LAPUKNYA USIA TAK MEMISKINKAN HATI

Di sebuah desa anta berantah. Di sebuah pedalaman. Di ujung timur negeri ini. Di tengah-tengah hutan belantara. Akses jalan becek, penuh lumpur. Saya pun tak yakin corona bisa tembus sampai disini.

Di tempat ini tinggalah seorang nenek. Wajahnya sudaah keriput. Umurnya sudah kategori bonus untuk jaman sekarang. Beliau terlihat selalu bahagia dan bersahaja meskipun kehidupannya jauh dari apa yang ia perlihatkan.

Nenek tua itu biasa dipanggil Mbah Tinah. Usianya sudah 86 tahun. Seorang janda yang hidup sebatang kara. Rumahnya sangat sederhana dan jauh dari tetangga yang paling dekat sekalipun.

Setiap seminggu sekali biasanya saya rajin mengunjungi si Mbah. Mengecek kesehatan dan juga persediaan makanan.

Sejak pandemi corona, sudah hampir tiga minggu saya tidak mengunjunginya. Rasa kangen, kepikiran, khawatir kondisinya dan juga tanggung jawab mengantarkan bantuan warga terdampak covid-19 membangkitkan tekad saya untuk mengunjungi beliau.

Perjalanan kesana cukup dramatis. Naik turun motor. Berkali-kali harus mendorong motor yang terjebak dalam lumpur, tak bergerak. Akhirnya, sampailah di rumah Mbah Tinah.

Saat itu saya melihat Mbah Tinah yang sedang duduk di depan rumah sambil termenung. Pandangannya kosong. Sekelebat terlihat kecemasan menggantung di bola matanya.

Mbah,” sapaku. Seketika Nenek Tinah terperanjat. Kaget luar biasa yang mengakhiri lamunannya.

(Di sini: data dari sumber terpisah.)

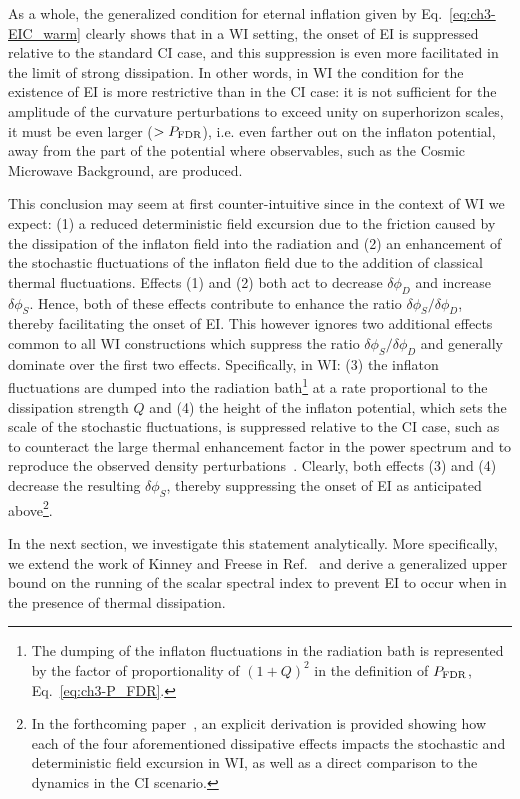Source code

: As a whole, the generalized condition for eternal inflation given by
Eq.~\ref{eq:ch3-EIC_warm} clearly shows that in a WI setting, the onset of EI is suppressed relative to the standard CI case, and
this suppression is even more facilitated in the limit of strong dissipation. In other words, in WI the condition for the existence of EI is more restrictive than in the CI case: it is not sufficient for the amplitude of the curvature perturbations to exceed unity on superhorizon scales, it must be even larger ($>P_{\rm{FDR}}$), i.e. even farther
out on the inflaton potential, away from the part of the potential where observables, such as the Cosmic
Microwave Background, are produced.

This
conclusion may seem at first counter-intuitive since in the context of
WI we expect: (1) a reduced deterministic field excursion due to the
friction caused by the dissipation of the inflaton field into the
radiation and (2) an enhancement of the stochastic fluctuations of the
inflaton field due to the addition of classical thermal
fluctuations. Effects (1) and (2) both act to decrease
$\delta\phi_D$ and increase $\delta\phi_S$. Hence, both of these
effects contribute to enhance the ratio $\delta\phi_S/\delta\phi_D$,
thereby facilitating the onset of EI. This however ignores two
additional effects common to all WI constructions which suppress the
ratio $\delta\phi_S/\delta\phi_D$ and generally dominate over the
first two effects. Specifically, in WI: (3) the inflaton fluctuations
are dumped into the radiation bath\footnote{The dumping of the
inflaton fluctuations in the radiation bath is represented by the
factor of proportionality of $(1+Q)^2$ in the definition of
$P_{\rm{FDR}}$, Eq.~\ref{eq:ch3-P_FDR}. } at a rate proportional to the
dissipation strength $Q$ and (4) the height of the inflaton potential,
which sets the scale of the stochastic fluctuations, is suppressed
relative to the CI case, such as to counteract the large thermal
enhancement factor in the power spectrum and to reproduce the observed
density perturbations~\cite{Montefalcone:2022owy}. Clearly, both
effects (3) and (4) decrease the resulting $\delta\phi_S$, thereby
suppressing the onset of EI as anticipated above\footnote{In the
forthcoming paper~\cite{MRVFeistudy}, an explicit derivation is
provided showing how each of the four aforementioned dissipative
effects impacts the stochastic and deterministic field excursion in
WI, as well as a direct comparison to the dynamics in the CI
scenario.}.

In the next section, we investigate this statement analytically. More
specifically, we extend the work of Kinney and Freese in
Ref.~\cite{Kinney:2014jya} and derive a generalized upper bound on the
running of the scalar spectral index to prevent EI to occur when in
the presence of thermal dissipation.


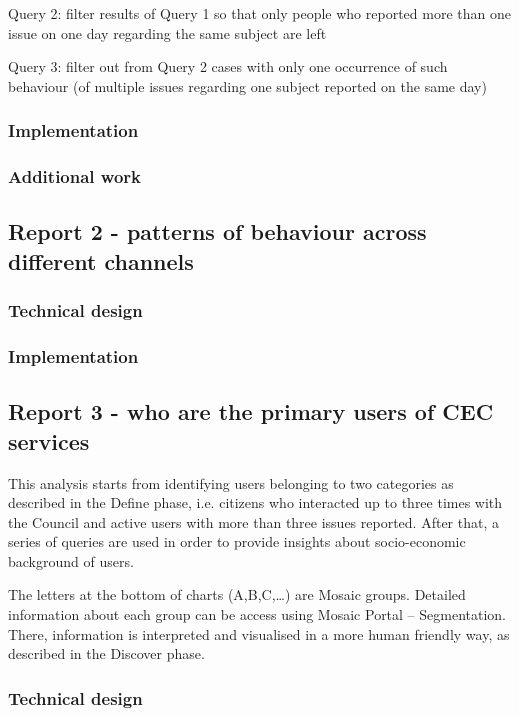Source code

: Query 2: filter results of Query 1 so that only people who reported more than one issue on one day regarding the same subject are left

Query 3: filter out from Query 2 cases with only one occurrence of such behaviour (of multiple issues regarding one subject reported on the same day)

			\subsubsection{Implementation}
			
			\subsubsection{Additional work}
			
		\subsection{Report 2 - patterns of behaviour across different channels}
		
			\subsubsection{Technical design}
			
			\subsubsection{Implementation}
			
		\subsection{Report 3 - who are the primary users of CEC services}
		
This analysis starts from identifying users belonging to two categories as described in the Define phase, i.e. citizens who interacted up to three times with the Council and active users with more than three issues reported. After that, a series of queries are used in order to provide insights about socio-economic background of users.

The letters at the bottom of charts (A,B,C,…) are Mosaic groups. Detailed information about each group can be access using Mosaic Portal – Segmentation. There, information is interpreted and visualised in a more human friendly way, as described in the Discover phase.

			\subsubsection{Technical design}
			
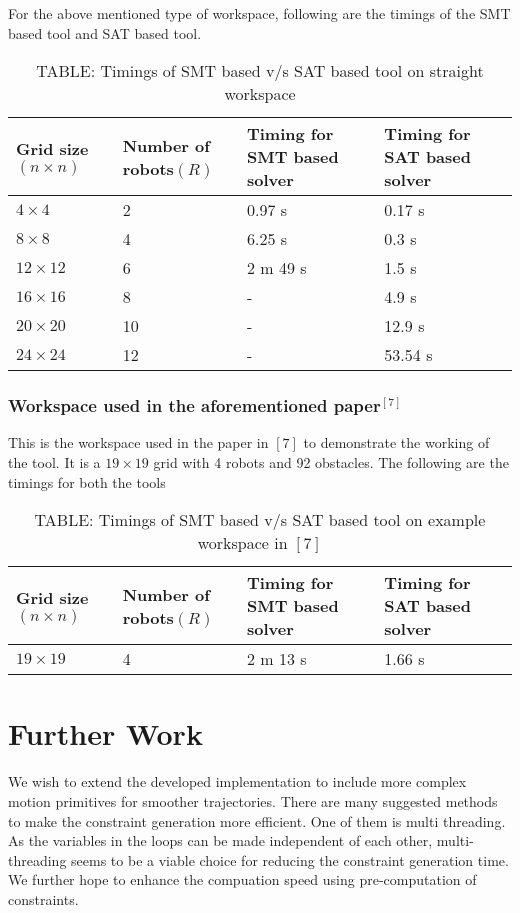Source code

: \documentclass{article}[11pt]
\begin{document}
			For the above mentioned type of workspace, following are the timings of the SMT based tool and SAT based tool.
				\begin{table}[h!]
				\centering
				\begin{tabular}{|| p{2cm} | p{2cm} | p{2cm} | p{2cm} ||} 
				 \hline\hline
				 Grid size$(n \times n)$ & Number of robots$(R)$ & Timing for SMT based solver & Timing for SAT based solver \\ [0.5ex] 
				 \hline\hline
				 $4 \times 4$ & 2 & 0.97 s & 0.17 s \\ 
				 $8 \times 8$ & 4 & 6.25 s & 0.3 s \\
				 $12 \times 12$ & 6 & 2 m 49 s & 1.5 s \\
				 $16 \times 16$ & 8 & - & 4.9 s \\
				 $20 \times 20$ & 10 & - & 12.9 s \\
				 $24 \times 24$ & 12 & - & 53.54 s  \\ [1ex]
				 \hline
				\end{tabular}
				\caption*{TABLE: Timings of SMT based v/s SAT based tool on straight workspace}
				\end{table}

			\subsubsection{Workspace used in the aforementioned paper$^{[7]}$}
			This is the workspace used in the paper in $[7]$ to demonstrate the working of the tool. It is a $19 \times 19$ grid with 4 robots and 92 obstacles. The following are the timings for both the tools
				\begin{table}[h!]
				\centering
				\begin{tabular}{|| p{2cm} | p{2cm} | p{2cm} | p{2cm} ||} 
				 \hline\hline
				 Grid size$(n \times n)$ & Number of robots$(R)$ & Timing for SMT based solver & Timing for SAT based solver \\ [0.5ex] 
				 \hline\hline
				 $19 \times 19$ & 4 & 2 m 13 s & 1.66 s  \\ [1ex]
				 \hline
				\end{tabular}
				\caption*{TABLE: Timings of SMT based v/s SAT based tool on example workspace in $[7]$}
				\end{table}


	\section{Further Work}
		We wish to extend the developed implementation to include more complex motion primitives for smoother trajectories.
		There are many suggested methods to make the constraint generation more efficient. One of them is multi threading. As the variables in the loops can be made independent of each other, multi-threading seems to be a viable choice for reducing the constraint generation time. 
		We further hope to enhance the compuation speed using pre-computation of constraints.
\end{document}

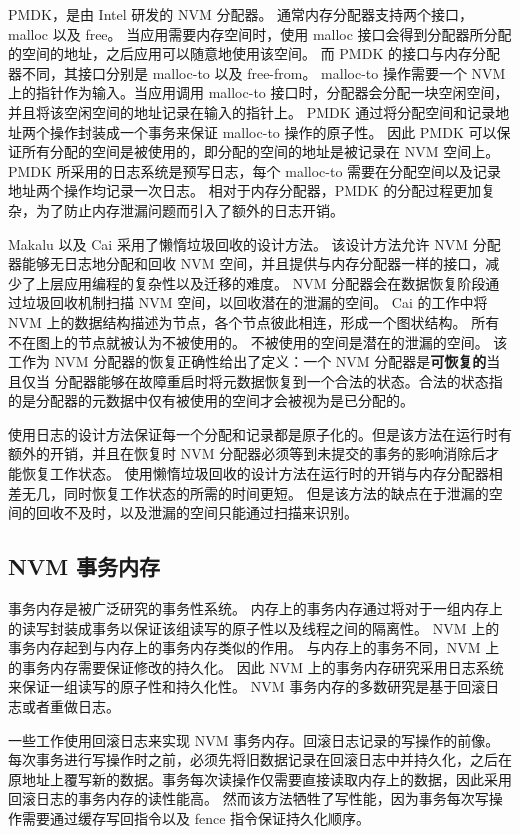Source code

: PMDK，是由 Intel 研发的 NVM 分配器\cite{pmdk}。
通常内存分配器支持两个接口，malloc 以及 free。
当应用需要内存空间时，使用 malloc 接口会得到分配器所分配的空间的地址，之后应用可以随意地使用该空间。
而 PMDK 的接口与内存分配器不同，其接口分别是 malloc-to 以及 free-from。
malloc-to 操作需要一个 NVM 上的指针作为输入。当应用调用 malloc-to 接口时，分配器会分配一块空闲空间，并且将该空闲空间的地址记录在输入的指针上。
PMDK 通过将分配空间和记录地址两个操作封装成一个事务来保证 malloc-to 操作的原子性。
因此 PMDK 可以保证所有分配的空间是被使用的，即分配的空间的地址是被记录在 NVM 空间上。
PMDK 所采用的日志系统是预写日志，每个 malloc-to 需要在分配空间以及记录地址两个操作均记录一次日志。
相对于内存分配器，PMDK 的分配过程更加复杂，为了防止内存泄漏问题而引入了额外的日志开销。

Makalu\cite{bhandari_makalu_2016} 以及 Cai\cite{cai_understanding_2020} 采用了懒惰垃圾回收的设计方法。
该设计方法允许 NVM 分配器能够无日志地分配和回收 NVM 空间，并且提供与内存分配器一样的接口，减少了上层应用编程的复杂性以及迁移的难度。
NVM 分配器会在数据恢复阶段通过垃圾回收机制扫描 NVM 空间，以回收潜在的泄漏的空间。
Cai 的工作中将 NVM 上的数据结构描述为节点，各个节点彼此相连，形成一个图状结构。
所有不在图上的节点就被认为不被使用的。
不被使用的空间是潜在的泄漏的空间。
该工作为 NVM 分配器的恢复正确性给出了定义：一个 NVM 分配器是\textbf{可恢复的}当且仅当
分配器能够在故障重启时将元数据恢复到一个合法的状态。合法的状态指的是分配器的元数据中仅有被使用的空间才会被视为是已分配的。

使用日志的设计方法保证每一个分配和记录都是原子化的。但是该方法在运行时有额外的开销，并且在恢复时 NVM 分配器必须等到未提交的事务的影响消除后才能恢复工作状态。
使用懒惰垃圾回收的设计方法在运行时的开销与内存分配器相差无几，同时恢复工作状态的所需的时间更短。
但是该方法的缺点在于泄漏的空间的回收不及时，以及泄漏的空间只能通过扫描来识别。



\subsection{NVM 事务内存}

事务内存是被广泛研究的事务性系统。
内存上的事务内存通过将对于一组内存上的读写封装成事务以保证该组读写的原子性以及线程之间的隔离性。
NVM 上的事务内存起到与内存上的事务内存类似的作用。
与内存上的事务不同，NVM 上的事务内存需要保证修改的持久化。
因此 NVM 上的事务内存研究采用日志系统来保证一组读写的原子性和持久化性。
NVM 事务内存的多数研究是基于回滚日志或者重做日志。

一些工作使用回滚日志来实现 NVM 事务内存\cite{coburn_nv-heaps_2011, kolli_high-performance_2016}。回滚日志记录的写操作的前像。每次事务进行写操作时之前，必须先将旧数据记录在回滚日志中并持久化，之后在原地址上覆写新的数据。事务每次读操作仅需要直接读取内存上的数据，因此采用回滚日志的事务内存的读性能高。
然而该方法牺牲了写性能，因为事务每次写操作需要通过缓存写回指令以及 fence 指令保证持久化顺序。


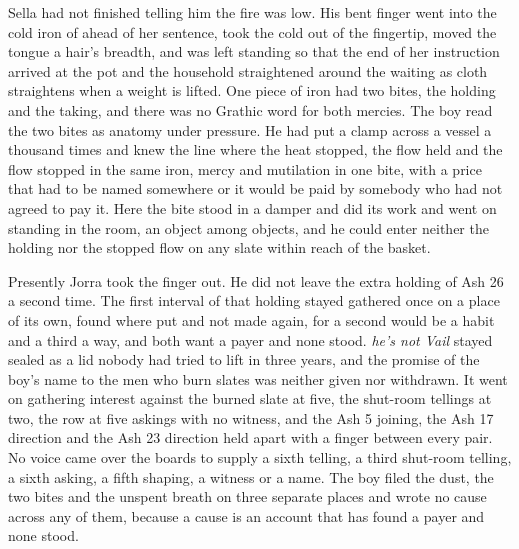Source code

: Sella had not finished telling him the fire was low. His bent finger went into the cold iron of  ahead of her sentence, took the cold out of the fingertip, moved the tongue a hair's breadth, and was left standing so that the end of her instruction arrived at the pot and the household straightened around the waiting as cloth straightens when a weight is lifted. One piece of iron had two bites, the holding and the taking, and there was no Grathic word for both mercies. The boy read the two bites as anatomy under pressure. He had put a clamp across a vessel a thousand times and knew the line where the heat stopped, the flow held and the flow stopped in the same iron, mercy and mutilation in one bite, with a price that had to be named somewhere or it would be paid by somebody who had not agreed to pay it. Here the bite stood in a damper and did its work and went on standing in the room, an object among objects, and he could enter neither the holding nor the stopped flow on any slate within reach of the basket.

Presently Jorra took the finger out. He did not leave the extra holding of Ash 26 a second time. The first interval of that holding stayed gathered once on a place of its own, found where put and not made again, for a second would be a habit and a third a way, and both want a payer and none stood. \emph{he's not Vail} stayed sealed as a lid nobody had tried to lift in three years, and the promise of the boy's name to the men who burn slates was neither given nor withdrawn. It went on gathering interest against the burned slate at five, the shut-room tellings at two, the row at five askings with no witness, and the Ash 5 joining, the Ash 17 direction and the Ash 23 direction held apart with a finger between every pair. No voice came over the boards to supply a sixth telling, a third shut-room telling, a sixth asking, a fifth shaping, a witness or a name. The boy filed the dust, the two bites and the unspent breath on three separate places and wrote no cause across any of them, because a cause is an account that has found a payer and none stood.

\scenebreak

Sambil tergopoh-gopoh dan terseok-seok ia bangkit dari duduknya.

Ibu, Pak Ustadz. Ya Allah Alhamdulillah datang. Alhamdulillah kalian sehat?” tanya beliau.

Saya pun langsung di peluknya. Saya bertanya, “Bagaimana kabar mbah dan apa yang dilamunin?”

“Sudah dua minggu tidak ketemu dengan ibu, saya kepikiran ibu sakit dan juga para pedagang yang biasa membeli barang daganganku tidak datang. Apa mungkin karena musim hujan, secara otomatis jalanan becek dan susah dijangkau ya?” jawabnya yang membuat sesak diriku.

Betapa di era modern ini, ada sebuah kehidupan di pedalaman Papua yang sama sekali tak tersentuh informasi bahwa dunia tengah dirundung sebuah musibah besar.

Mbah Tinah adalah sosok wanita yang tangguh, ulet dan tekun. Ia hampir tidak pernah mengeluh dengan segala kondisinya. Untuk memenuhi kehidupannya, ia harus berjalan keluar masuk hutan mencari kelapa, untuk dijadikan kopra dan empon-empon lainya untuk dijual.

Meski dengan kondisi kaki yang sudah sangat rapuh dan gontai, Mbah Tinah tidak pernah mau untuk dikasihani. Sering kami menawarkan untuk tinggal bersama namun secara halus beliau menolaknya. “Mboten bu, eman-eman tanaman kulo, mboten enten sik ngerumat.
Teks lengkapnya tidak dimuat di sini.